- [What to do]
Reproduce, exactly and only, the lines of the data that follows from the one containing "Extreme Snow Walker" down to the one containing "2. Download the", without pictures.
━━━━━━━━━━━━━━━━━━━━
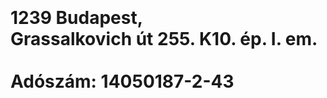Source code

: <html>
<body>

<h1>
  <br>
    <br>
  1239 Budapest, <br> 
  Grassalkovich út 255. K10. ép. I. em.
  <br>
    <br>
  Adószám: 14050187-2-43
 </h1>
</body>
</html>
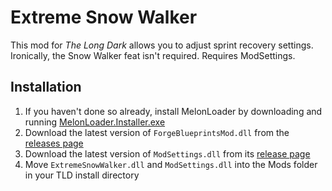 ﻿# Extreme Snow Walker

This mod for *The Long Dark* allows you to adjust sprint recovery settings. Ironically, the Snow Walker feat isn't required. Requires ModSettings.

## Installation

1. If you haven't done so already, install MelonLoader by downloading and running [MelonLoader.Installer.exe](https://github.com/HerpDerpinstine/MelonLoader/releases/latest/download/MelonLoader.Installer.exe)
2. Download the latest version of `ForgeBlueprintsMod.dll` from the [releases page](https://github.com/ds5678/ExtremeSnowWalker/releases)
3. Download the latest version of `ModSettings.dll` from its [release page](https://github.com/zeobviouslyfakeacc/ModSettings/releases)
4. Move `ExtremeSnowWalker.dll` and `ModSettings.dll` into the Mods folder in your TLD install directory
━━━━━━━━━━━━━━━━━━━━
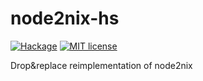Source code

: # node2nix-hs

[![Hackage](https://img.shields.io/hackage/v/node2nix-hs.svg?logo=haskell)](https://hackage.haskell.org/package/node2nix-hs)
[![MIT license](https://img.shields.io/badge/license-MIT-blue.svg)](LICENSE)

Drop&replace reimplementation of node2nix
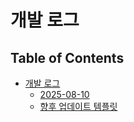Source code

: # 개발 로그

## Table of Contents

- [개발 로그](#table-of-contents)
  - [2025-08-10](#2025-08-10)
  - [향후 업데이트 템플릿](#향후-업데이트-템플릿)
━━━━━━━━━━━━━━━━━━━━
- [Solution for this task]
 ﻿# Extreme Snow Walker

This mod for *The Long Dark* allows you to adjust sprint recovery settings. Ironically, the Snow Walker feat isn't required. Requires ModSettings.

## Installation

1. If you haven't done so already, install MelonLoader by downloading and running [MelonLoader.Installer.exe](https://github.com/HerpDerpinstine/MelonLoader/releases/latest/download/MelonLoader.Installer.exe)
2. Download the latest version of `ForgeBlueprintsMod.dll` from the [releases page](https://github.com/ds5678/ExtremeSnowWalker/releases)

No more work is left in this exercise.